What’s worse is it’s hard to find out what the files are. You can look at live log if need be.

There’s a certain amount of reconciling at the start of the backup while checking file listing.
A file meant to be deleted had been set to Deleting state in the database. If backend didn’t
actually delete before, it will get another chance then.

Changed Computer Clock For A Few Minutes and Broke Duplicati
is one report of how Duplicati deals with bad clocks. I don’t think it happens much though…

There’s probably some discussion on that around. It happens. Possibly a similar sanity test
could avoid problem from that, e.g. if someone decides to Repair. Chances are the dlist file
times are wildly different from the Remotevolume records, and that would be a good clue…

Putting Repair button under Database → Maintenance could certainly give that impression.
Arguably some cases use database information to “fix” remote (see below), but who knew?
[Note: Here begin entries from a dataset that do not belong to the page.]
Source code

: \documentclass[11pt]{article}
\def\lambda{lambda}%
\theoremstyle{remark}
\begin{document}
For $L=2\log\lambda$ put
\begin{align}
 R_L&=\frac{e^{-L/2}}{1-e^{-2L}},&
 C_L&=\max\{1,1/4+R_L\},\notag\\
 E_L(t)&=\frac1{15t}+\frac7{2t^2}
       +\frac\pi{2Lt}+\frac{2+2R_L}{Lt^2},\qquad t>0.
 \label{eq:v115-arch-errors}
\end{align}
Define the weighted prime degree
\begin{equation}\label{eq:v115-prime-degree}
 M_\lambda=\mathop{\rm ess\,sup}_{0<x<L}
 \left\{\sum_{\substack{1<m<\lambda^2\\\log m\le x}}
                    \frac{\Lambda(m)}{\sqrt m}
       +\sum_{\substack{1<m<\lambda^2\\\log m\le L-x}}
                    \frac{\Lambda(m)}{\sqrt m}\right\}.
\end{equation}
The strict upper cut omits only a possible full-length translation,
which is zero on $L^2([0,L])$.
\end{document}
It’s not just a button problem. The REPAIR command describes how it does different things.
In addition to deleting “extra” files, a repair can sometimes replace lost dlist and dindex files.
And possibly it also fixes internal database problems, but details on what it does are scarce.
Even ignoring compatibility pains, I don’t think there’s much chance of getting repair redone.

Message changes are likely easier, but bear in mind that non-English versions take awhile…
I also think the original proposal was to rely less on user, and more on looking situation over.
The challenge may be balancing preventing accidents against impeding legitimate activities.

gpatel-fr · June 16, 2023, 8:51am

Hello

I strongly dislike renaming or copying files on the remote backend:

it’s not a reliable way to handle a recovery - what if there is not enough space ?
what happens if an user does a parallel install on another computer “just” to test restore ?

I don’t think that the partial recreate is realist either; it’s way too complicated IMO.
Duplicati has enough intricate stuff as it is.

Agree that the 2 modes for repair is not intuitive.

Ideally I’d have time to give more thought to the dlist files time option .
When I was thinking (casually I’d admit) to this I was more thinking about a host ID saved on the backend, but dlist file time seems an easier option indeed.

Jojo-1000 · June 16, 2023, 1:47pm

Okay, so based on your feedback I am going to implement a simple check for new dlist files on the remote before repair is run. If there are any new files, it aborts with an error before deleting any unknown files.
This does not solve all of the issues with repair, but at least it prevents the easiest accidental data loss.